■ **What you need to do**: Each line of the material beneath should be duplicated exactly.

■ **Input**:
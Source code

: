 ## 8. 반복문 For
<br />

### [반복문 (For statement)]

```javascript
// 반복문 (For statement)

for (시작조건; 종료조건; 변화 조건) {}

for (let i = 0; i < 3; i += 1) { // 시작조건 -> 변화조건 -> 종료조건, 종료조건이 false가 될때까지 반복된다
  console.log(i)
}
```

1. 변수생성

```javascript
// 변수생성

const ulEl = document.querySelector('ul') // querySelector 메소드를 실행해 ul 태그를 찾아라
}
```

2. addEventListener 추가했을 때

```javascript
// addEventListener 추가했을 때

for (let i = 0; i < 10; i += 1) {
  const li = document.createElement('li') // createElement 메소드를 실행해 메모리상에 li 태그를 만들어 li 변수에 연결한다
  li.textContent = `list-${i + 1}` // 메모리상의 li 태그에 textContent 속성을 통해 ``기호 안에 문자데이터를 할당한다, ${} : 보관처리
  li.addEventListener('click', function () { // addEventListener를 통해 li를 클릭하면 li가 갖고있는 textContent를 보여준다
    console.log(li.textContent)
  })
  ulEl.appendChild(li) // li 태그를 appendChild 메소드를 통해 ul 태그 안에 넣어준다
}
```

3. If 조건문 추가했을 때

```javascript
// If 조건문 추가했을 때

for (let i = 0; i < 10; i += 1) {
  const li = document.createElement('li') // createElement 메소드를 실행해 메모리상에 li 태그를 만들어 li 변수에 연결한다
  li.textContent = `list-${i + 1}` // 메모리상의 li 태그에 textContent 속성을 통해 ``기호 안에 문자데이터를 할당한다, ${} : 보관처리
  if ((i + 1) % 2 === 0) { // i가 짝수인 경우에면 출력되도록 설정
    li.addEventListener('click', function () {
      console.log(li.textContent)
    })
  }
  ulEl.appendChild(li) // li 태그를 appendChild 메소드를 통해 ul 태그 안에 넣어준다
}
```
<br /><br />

■ **Exercise answer**:
Source code

: ## 8. 반복문 For
<br />

### [반복문 (For statement)]

```javascript
// 반복문 (For statement)

for (시작조건; 종료조건; 변화 조건) {}

for (let i = 0; i < 3; i += 1) { // 시작조건 -> 변화조건 -> 종료조건, 종료조건이 false가 될때까지 반복된다
  console.log(i)
}
```

1. 변수생성

```javascript
// 변수생성

const ulEl = document.querySelector('ul') // querySelector 메소드를 실행해 ul 태그를 찾아라
}
```

2. addEventListener 추가했을 때

```javascript
// addEventListener 추가했을 때

for (let i = 0; i < 10; i += 1) {
  const li = document.createElement('li') // createElement 메소드를 실행해 메모리상에 li 태그를 만들어 li 변수에 연결한다
  li.textContent = `list-${i + 1}` // 메모리상의 li 태그에 textContent 속성을 통해 ``기호 안에 문자데이터를 할당한다, ${} : 보관처리
  li.addEventListener('click', function () { // addEventListener를 통해 li를 클릭하면 li가 갖고있는 textContent를 보여준다
    console.log(li.textContent)
  })
  ulEl.appendChild(li) // li 태그를 appendChild 메소드를 통해 ul 태그 안에 넣어준다
}
```

3. If 조건문 추가했을 때

```javascript
// If 조건문 추가했을 때

for (let i = 0; i < 10; i += 1) {
  const li = document.createElement('li') // createElement 메소드를 실행해 메모리상에 li 태그를 만들어 li 변수에 연결한다
  li.textContent = `list-${i + 1}` // 메모리상의 li 태그에 textContent 속성을 통해 ``기호 안에 문자데이터를 할당한다, ${} : 보관처리
  if ((i + 1) % 2 === 0) { // i가 짝수인 경우에면 출력되도록 설정
    li.addEventListener('click', function () {
      console.log(li.textContent)
    })
  }
  ulEl.appendChild(li) // li 태그를 appendChild 메소드를 통해 ul 태그 안에 넣어준다
}
```
<br /><br />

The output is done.